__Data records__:
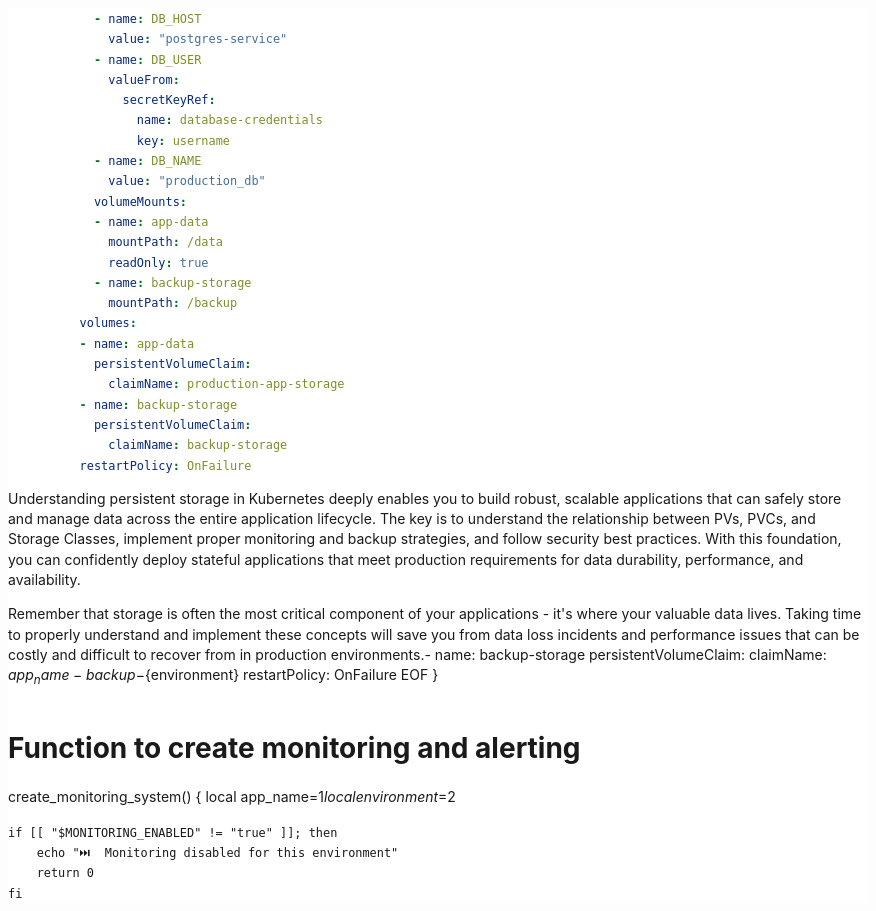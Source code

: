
 ```yaml
            - name: DB_HOST
              value: "postgres-service"
            - name: DB_USER
              valueFrom:
                secretKeyRef:
                  name: database-credentials
                  key: username
            - name: DB_NAME
              value: "production_db"
            volumeMounts:
            - name: app-data
              mountPath: /data
              readOnly: true
            - name: backup-storage
              mountPath: /backup
          volumes:
          - name: app-data
            persistentVolumeClaim:
              claimName: production-app-storage
          - name: backup-storage
            persistentVolumeClaim:
              claimName: backup-storage
          restartPolicy: OnFailure
```

Understanding persistent storage in Kubernetes deeply enables you to build robust, scalable applications that can safely store and manage data across the entire application lifecycle. The key is to understand the relationship between PVs, PVCs, and Storage Classes, implement proper monitoring and backup strategies, and follow security best practices. With this foundation, you can confidently deploy stateful applications that meet production requirements for data durability, performance, and availability.

Remember that storage is often the most critical component of your applications - it's where your valuable data lives. Taking time to properly understand and implement these concepts will save you from data loss incidents and performance issues that can be costly and difficult to recover from in production environments.- name: backup-storage
            persistentVolumeClaim:
              claimName: ${app_name}-backup-${environment}
          restartPolicy: OnFailure
EOF
}

# Function to create monitoring and alerting
create_monitoring_system() {
    local app_name=$1
    local environment=$2
    
    if [[ "$MONITORING_ENABLED" != "true" ]]; then
        echo "⏭️  Monitoring disabled for this environment"
        return 0
    fi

__TO DO__: Say how many lines in the records hold the string "storage". Give no other words.

__FINAL ANSWER__: 6